Fighting for an Olympic spot

Boxer: The team behind Olympian hopeful Gabriel DeLuc: Jose Machado, assistant trainer Gerry Grealish, trainer Martin Grealish, and their protege. 	Photo by Grealish Boxing Gym.Boxer: The team behind Olympian hopeful Gabriel DeLuc: Jose Machado, assistant trainer Gerry Grealish, trainer Martin Grealish, and their protege. Photo by Grealish Boxing Gym.

It’s a long way from a gym in Dorchester to the 2012 Summer Olympics in London, but many who have seen amateur boxer Gabriel DeLuc in the ring think that the young fighter has both the fists, and the faith, to make the Olympic team of his native Dominican Republic.

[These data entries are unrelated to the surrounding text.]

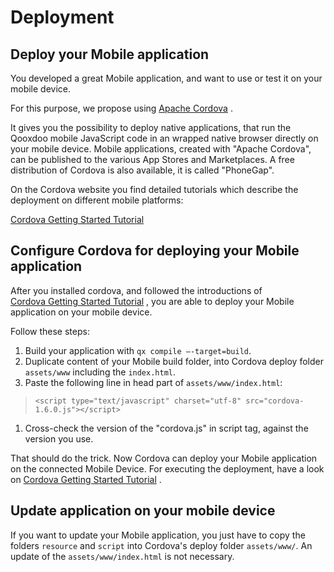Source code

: # Deployment

## Deploy your Mobile application

You developed a great Mobile application, and want to use or test it on your
mobile device.

For this purpose, we propose using [Apache Cordova](https://cordova.apache.org/)
.

It gives you the possibility to deploy native applications, that run the Qooxdoo
mobile JavaScript code in an wrapped native browser directly on your mobile
device. Mobile applications, created with "Apache Cordova", can be published to
the various App Stores and Marketplaces. A free distribution of Cordova is also
available, it is called "PhoneGap".

On the Cordova website you find detailed tutorials which describe the deployment
on different mobile platforms:

[Cordova Getting Started Tutorial](https://cordova.apache.org/#getstarted)

## Configure Cordova for deploying your Mobile application

After you installed cordova, and followed the introductions of  
[Cordova Getting Started Tutorial](https://cordova.apache.org/#getstarted) , you
are able to deploy your Mobile application on your mobile device.

Follow these steps:

1.  Build your application with `qx compile —-target=build`.
2.  Duplicate content of your Mobile build folder, into Cordova deploy folder
    `assets/www` including the `index.html`.
3.  Paste the following line in head part of `assets/www/index.html`:

> `<script type="text/javascript" charset="utf-8" src="cordova-1.6.0.js"></script>`

1.  Cross-check the version of the "cordova.js" in script tag, against the
    version you use.

That should do the trick. Now Cordova can deploy your Mobile application on the
connected Mobile Device. For executing the deployment, have a look on
[Cordova Getting Started Tutorial](https://cordova.apache.org/#getstarted) .

## Update application on your mobile device

If you want to update your Mobile application, you just have to copy the folders
`resource` and `script` into Cordova's deploy folder `assets/www/`. An update of
the `assets/www/index.html` is not necessary.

DeLuc, 20, hasn’t found much local competition lately and has been traveling with trainer Martin Grealish to fights and tournaments in New York, Florida, Tennessee, Las Vegas, and Kansas City. When it came time earlier this year to fight in the regional Golden Glove tournament, DeLuc’s fellow New Englanders couldn’t avoid the dominating pugilist anymore.

“They had to fight him in the [Golden] Gloves. They had to, but they lost,” Grealish said of the competition.

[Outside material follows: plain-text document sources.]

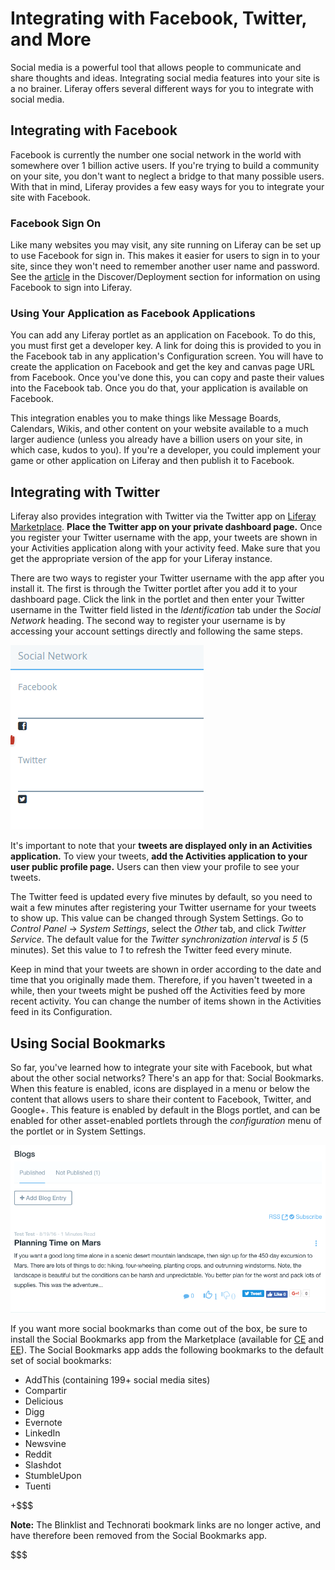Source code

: # Integrating with Facebook, Twitter, and More [](id=integrating-with-facebook-twitter-and-more)

Social media is a powerful tool that allows people to communicate and share 
thoughts and ideas. Integrating social media features into your site is a no 
brainer. Liferay offers several different ways for you to integrate with social 
media.

## Integrating with Facebook [](id=integrating-with-facebook)

Facebook is currently the number one social network in the world with somewhere
over 1 billion active users. If you're trying to build a community on your site, 
you don't want to neglect a bridge to that many possible users. With that in 
mind, Liferay provides a few easy ways for you to integrate your site with 
Facebook.

### Facebook Sign On [](id=facebook-sign-on)

Like many websites you may visit, any site running on Liferay can be set up to 
use Facebook for sign in. This makes it easier for users to sign in to your 
site, since they won't need to remember another user name and password. See the
[article](/discover/deployment/-/knowledge_base/7-0/facebook-connect-single-sign-on-authentication) 
in the Discover/Deployment section for information on using Facebook to sign 
into Liferay. 

### Using Your Application as Facebook Applications [](id=using-your-portlets-as-facebook-applications)

You can add any Liferay portlet as an application on Facebook. To do this, you
must first get a developer key. A link for doing this is provided to you in the
Facebook tab in any application's Configuration screen. You will have to create 
the application on Facebook and get the key and canvas page URL from Facebook. 
Once you've done this, you can copy and paste their values into the Facebook 
tab. Once you do that, your application is available on Facebook.

This integration enables you to make things like Message Boards, Calendars,
Wikis, and other content on your website available to a much larger audience
(unless you already have a billion users on your site, in which case, kudos to
you). If you're a developer, you could implement your game or other application
on Liferay and then publish it to Facebook.

## Integrating with Twitter [](id=integrating-with-twitter)

Liferay also provides integration with Twitter via the Twitter app on [Liferay
Marketplace](http://liferay.com/marketplace). **Place the Twitter app on your 
private dashboard page.** Once you register your Twitter username with the app, 
your tweets are shown in your Activities application along with your activity 
feed. Make sure that you get the appropriate version of the app for your Liferay 
instance.

There are two ways to register your Twitter username with the app after you 
install it. The first is through the Twitter portlet after you add it to your 
dashboard page. Click the link in the portlet and then enter your Twitter 
username in the Twitter field listed in the *Identification* tab under the 
*Social Network* heading. The second way to register your username is by 
accessing your account settings directly and following the same steps.

![Figure 1: Register your Twitter account.](../../../images/social-network-accounts.png)

It's important to note that your **tweets are displayed only in an Activities 
application.** To view your tweets, **add the Activities application to your 
user public profile page.** Users can then view your profile to see your tweets.
 
The Twitter feed is updated every five minutes by default, so you need to wait a 
few minutes after registering your Twitter username for your tweets to show up.
This value can be changed through System Settings. Go to *Control Panel* &rarr; 
*System Settings*, select the *Other* tab, and click *Twitter Service*. The
default value for the *Twitter synchronization interval* is *5* (5 minutes). Set
this value to *1* to refresh the Twitter feed every minute.

Keep in mind that your tweets are shown in order according to the date and time 
that you originally made them. Therefore, if you haven't tweeted in a while, 
then your tweets might be pushed off the Activities feed by more recent 
activity. You can change the number of items shown in the Activities feed in its 
Configuration.

## Using Social Bookmarks [](id=using-social-bookmarks)

So far, you've learned how to integrate your site with Facebook, but what about 
the other social networks? There's an app for that: Social Bookmarks. When this 
feature is enabled, icons are displayed in a menu or below the content that 
allows users to share their content to Facebook, Twitter, and Google+. This 
feature is enabled by default in the Blogs portlet, and can be enabled for other 
asset-enabled portlets through the *configuration* menu of the portlet or in 
System Settings.

![Figure 1: Social Bookmarks are enabled by default in the Blogs portlet.](../../../images/social-bookmarks.png)

If you want more social bookmarks than come out of the box, be sure to install 
the Social Bookmarks app from the Marketplace (available for [CE](https://web.liferay.com/marketplace/-/mp/application/15194315) and 
[EE](https://web.liferay.com/marketplace/-/mp/application/15188453)). 
The Social Bookmarks app adds the following bookmarks to the default set of 
social bookmarks:

- AddThis (containing 199+ social media sites)
- Compartir
- Delicious
- Digg
- Evernote
- LinkedIn
- Newsvine
- Reddit
- Slashdot
- StumbleUpon
- Tuenti

+$$$

**Note:** The Blinklist and Technorati bookmark links are no longer active, and 
have therefore been removed from the Social Bookmarks app.

$$$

According to Grealish, DeLuc has fought in 66 bouts in the junior welterweight class, losing only a handful. His victory in the Golden Gloves competition would have landed him a slot in a tournament in the Dominican Republic, but DeLuc’s status as a non-citizen bars him from competing for the American team.

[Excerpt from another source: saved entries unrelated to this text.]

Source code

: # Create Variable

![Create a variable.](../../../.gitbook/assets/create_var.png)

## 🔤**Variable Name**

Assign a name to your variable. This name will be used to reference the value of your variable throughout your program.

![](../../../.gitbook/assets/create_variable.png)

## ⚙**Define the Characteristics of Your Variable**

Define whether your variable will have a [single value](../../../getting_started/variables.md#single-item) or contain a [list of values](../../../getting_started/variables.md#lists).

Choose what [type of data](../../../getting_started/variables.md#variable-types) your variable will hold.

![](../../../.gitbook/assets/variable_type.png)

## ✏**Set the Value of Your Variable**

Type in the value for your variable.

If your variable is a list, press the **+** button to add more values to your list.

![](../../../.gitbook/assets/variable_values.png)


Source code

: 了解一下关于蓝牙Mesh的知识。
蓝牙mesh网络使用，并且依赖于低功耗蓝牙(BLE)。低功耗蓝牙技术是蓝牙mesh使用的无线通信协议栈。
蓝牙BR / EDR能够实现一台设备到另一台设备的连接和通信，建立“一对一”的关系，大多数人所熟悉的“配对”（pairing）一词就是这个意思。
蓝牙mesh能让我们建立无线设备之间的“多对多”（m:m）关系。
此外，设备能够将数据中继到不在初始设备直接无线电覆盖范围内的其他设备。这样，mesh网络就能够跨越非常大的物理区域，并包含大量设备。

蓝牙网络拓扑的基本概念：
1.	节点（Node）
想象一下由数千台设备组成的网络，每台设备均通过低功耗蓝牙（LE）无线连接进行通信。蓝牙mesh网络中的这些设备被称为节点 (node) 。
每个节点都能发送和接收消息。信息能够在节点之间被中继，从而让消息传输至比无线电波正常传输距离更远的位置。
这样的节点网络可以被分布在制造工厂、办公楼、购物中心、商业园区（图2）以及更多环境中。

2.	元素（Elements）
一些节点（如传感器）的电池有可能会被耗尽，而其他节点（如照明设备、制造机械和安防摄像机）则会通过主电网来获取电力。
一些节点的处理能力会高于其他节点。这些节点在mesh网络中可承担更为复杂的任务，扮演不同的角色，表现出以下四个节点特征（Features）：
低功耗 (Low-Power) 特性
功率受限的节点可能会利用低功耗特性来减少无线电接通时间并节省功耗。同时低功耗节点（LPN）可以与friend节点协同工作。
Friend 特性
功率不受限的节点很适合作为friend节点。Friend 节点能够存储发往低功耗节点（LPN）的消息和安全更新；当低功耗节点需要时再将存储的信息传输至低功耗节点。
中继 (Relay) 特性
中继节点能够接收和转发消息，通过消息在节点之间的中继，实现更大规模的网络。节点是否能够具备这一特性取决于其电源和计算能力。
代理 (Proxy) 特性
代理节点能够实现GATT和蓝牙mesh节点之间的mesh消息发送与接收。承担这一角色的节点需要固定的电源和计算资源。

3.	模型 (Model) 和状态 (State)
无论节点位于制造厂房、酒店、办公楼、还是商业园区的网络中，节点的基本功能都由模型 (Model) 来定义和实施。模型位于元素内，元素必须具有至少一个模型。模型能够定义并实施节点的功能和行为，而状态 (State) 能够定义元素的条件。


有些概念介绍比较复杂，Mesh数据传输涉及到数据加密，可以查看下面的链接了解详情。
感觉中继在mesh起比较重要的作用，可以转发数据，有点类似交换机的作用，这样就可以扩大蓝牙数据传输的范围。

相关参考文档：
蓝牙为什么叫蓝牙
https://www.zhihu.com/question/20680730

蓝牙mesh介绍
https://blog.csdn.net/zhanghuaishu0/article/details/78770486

DeLuc didn’t let that stop him: He won another tournament in New York last month that also sends its winner to the Dominican competition.

The same citizenship problem also bars DeLuc from trying out for the American Olypmic team, but both DeLuc and Grealish hope that DeLuc will be perform well enough in the upcoming tournament to attract support from the Dominican boxing community. “We’re hoping, if we go to the Dominican Republic and they see him there that he can get on the Olympic team,” Grealish said. Next month’s trip will mark DeLuc’s first return to the country since emigrating a decade ago.

DeLuc sees his boxing career as directed by fate, and as fate would have it, he ended up at the gym owned by veteran boxing trainer Grealish when he was in his early teens.

“I don’t know if it’s true, but I feel like life has a destiny for you,” said DeLuc, who suspects that he would have ended up in trouble on the streets if it weren’t for his dedication to the sport.

“I started boxing because one of my friends from school wanted to box,” DeLuc said, “and I said to him, ‘I’m not boxing.’”

Though DeLuc’s friend, Jovany Eason, stopped working out at Grealish’s, DeLuc quickly became one of the gym’s regulars and boxing became a key component of his outlook and lifestyle. DeLuc felt he needed to stick with the sport to prove something.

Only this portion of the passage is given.